Meet Marie.

Marie is a German business consultant tasked with reorganizing a French company.

Excited with the prospect, Marie initially enjoyed her frequent trips to Paris and the directive with which she was tasked. But soon, she faced regular roadblocks that would make the fun project a chore.

The French company she was to reorganize was hierarchical and centralized. Despite this, Marie had difficulty identifying the appropriate decision-makers, as a number of people claimed to be in charge though they didn’t actually hold any power in moving the project forward.

Their interference threw rocks into the cogs of this project, slowing it to a standstill, and the delay resulted in even less support from the French team.

At this point, she wasn’t even able to secure a meeting with management or access the information required to complete her mission.

Marie had two choices: a) abandon the project, or b) find someone who could assist in her cross-cultural understanding of the way a stereotypical French company functions.

The Working Parts of a French Company

Marie was lucky enough to find her Zookeeper at the wedding party of a friend.

Using an analogy, this Zookeeper – a French manager who’d worked for over a decade in Germany – managed to crystalize Marie’s understanding of the hierarchy in the French office and the politics with which it functioned.

The Zookeeper told her, first of all, to abandon her German ideas of how an office should function. Unlike in Germany, companies in France don’t function like well-oiled machines.

Instead, he said, they are more like royal courts, in which the CEO reigns supreme. He is the king, and surrounding him, are his noblemen, knights, servants, etc. – all of whom vie for his attention.

They do this by constructing their own fiefdoms.

As Marie was someone sent in from the outside to manage a project, she should navigate this world like an earl.

As quoted from I am the Monkey, the Zookeeper advised:

“Be humble in the right moment. Be bold in the right moment. Be courteous when required. Be rude when needed. Build your political relationship and network, until you have the ear and favor of the king or one of his important ministers.”

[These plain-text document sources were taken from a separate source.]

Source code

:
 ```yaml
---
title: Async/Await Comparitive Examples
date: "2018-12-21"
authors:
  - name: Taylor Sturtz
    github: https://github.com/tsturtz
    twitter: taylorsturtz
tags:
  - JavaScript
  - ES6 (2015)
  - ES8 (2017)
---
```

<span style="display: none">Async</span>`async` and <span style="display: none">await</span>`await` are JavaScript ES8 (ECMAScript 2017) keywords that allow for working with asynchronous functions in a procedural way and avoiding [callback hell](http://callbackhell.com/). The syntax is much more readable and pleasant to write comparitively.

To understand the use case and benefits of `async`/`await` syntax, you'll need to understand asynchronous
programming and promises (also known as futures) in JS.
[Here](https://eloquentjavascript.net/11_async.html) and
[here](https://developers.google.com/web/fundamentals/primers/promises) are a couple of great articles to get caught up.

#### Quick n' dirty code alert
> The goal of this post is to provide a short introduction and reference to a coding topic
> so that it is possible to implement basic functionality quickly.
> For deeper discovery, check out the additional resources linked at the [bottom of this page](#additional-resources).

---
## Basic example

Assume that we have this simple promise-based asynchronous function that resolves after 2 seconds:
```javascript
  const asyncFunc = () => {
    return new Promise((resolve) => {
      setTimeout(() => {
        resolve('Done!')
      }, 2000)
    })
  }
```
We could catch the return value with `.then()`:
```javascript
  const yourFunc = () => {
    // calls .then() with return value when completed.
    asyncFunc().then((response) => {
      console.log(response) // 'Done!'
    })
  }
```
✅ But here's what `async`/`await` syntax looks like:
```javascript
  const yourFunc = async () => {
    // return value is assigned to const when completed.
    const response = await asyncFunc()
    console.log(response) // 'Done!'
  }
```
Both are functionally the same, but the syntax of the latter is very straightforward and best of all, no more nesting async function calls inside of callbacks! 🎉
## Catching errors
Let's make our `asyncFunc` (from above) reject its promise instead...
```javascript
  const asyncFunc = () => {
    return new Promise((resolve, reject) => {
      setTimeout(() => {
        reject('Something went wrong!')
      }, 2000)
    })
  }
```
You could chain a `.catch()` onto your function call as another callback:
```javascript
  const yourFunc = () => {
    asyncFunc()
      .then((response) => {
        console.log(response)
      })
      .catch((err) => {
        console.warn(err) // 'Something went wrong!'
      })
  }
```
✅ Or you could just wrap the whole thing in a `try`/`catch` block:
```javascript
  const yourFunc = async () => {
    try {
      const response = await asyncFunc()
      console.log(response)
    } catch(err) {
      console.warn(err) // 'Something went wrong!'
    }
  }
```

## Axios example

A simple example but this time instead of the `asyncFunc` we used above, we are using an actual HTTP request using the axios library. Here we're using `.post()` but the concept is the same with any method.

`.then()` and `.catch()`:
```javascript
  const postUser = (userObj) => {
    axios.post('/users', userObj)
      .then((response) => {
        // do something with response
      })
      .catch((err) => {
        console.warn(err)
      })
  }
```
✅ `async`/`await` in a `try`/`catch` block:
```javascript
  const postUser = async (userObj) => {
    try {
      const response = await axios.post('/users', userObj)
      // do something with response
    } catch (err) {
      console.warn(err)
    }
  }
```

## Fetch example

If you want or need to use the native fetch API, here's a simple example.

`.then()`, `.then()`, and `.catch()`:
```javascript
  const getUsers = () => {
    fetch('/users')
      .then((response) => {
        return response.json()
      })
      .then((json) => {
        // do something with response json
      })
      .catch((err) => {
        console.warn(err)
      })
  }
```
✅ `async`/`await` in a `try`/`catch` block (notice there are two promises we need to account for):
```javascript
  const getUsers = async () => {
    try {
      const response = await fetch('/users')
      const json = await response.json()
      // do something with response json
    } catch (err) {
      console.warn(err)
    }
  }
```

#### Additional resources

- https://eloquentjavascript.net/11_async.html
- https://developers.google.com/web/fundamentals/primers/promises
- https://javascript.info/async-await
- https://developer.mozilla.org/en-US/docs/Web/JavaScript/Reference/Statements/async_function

By abandoning her expectations that a French office should function like a German one, Marie would be able to get the job done effectively in this foreign culture.

A Culture’s Office Hierarchy is Often a Microcosm of the Country’s Structural Macrocosm

France, itself, has a thousand-year-old history of strong monarchies. Further, its current politics is centered around a strong presidential state; so much so that President François Mitterand was deemed the “last French King.”

French thinking and the stereotypical hierarchies of French companies have been influenced by this historical structure and the way in which it functions.

In understanding this, Marie was able to adapt her behavior to a new frame of interpretation.

The idea that “French companies are like royal courts” created a firmer, almost visceral blueprint for not only what was expected from her, but for the methods by which she could achieve her goal in this setting that differed greatly from her own back in Germany.

This is one example of how analogies can aid a manager’s understanding of a new cross-cultural environment. We’ll be talking more about creating analogies in the coming weeks.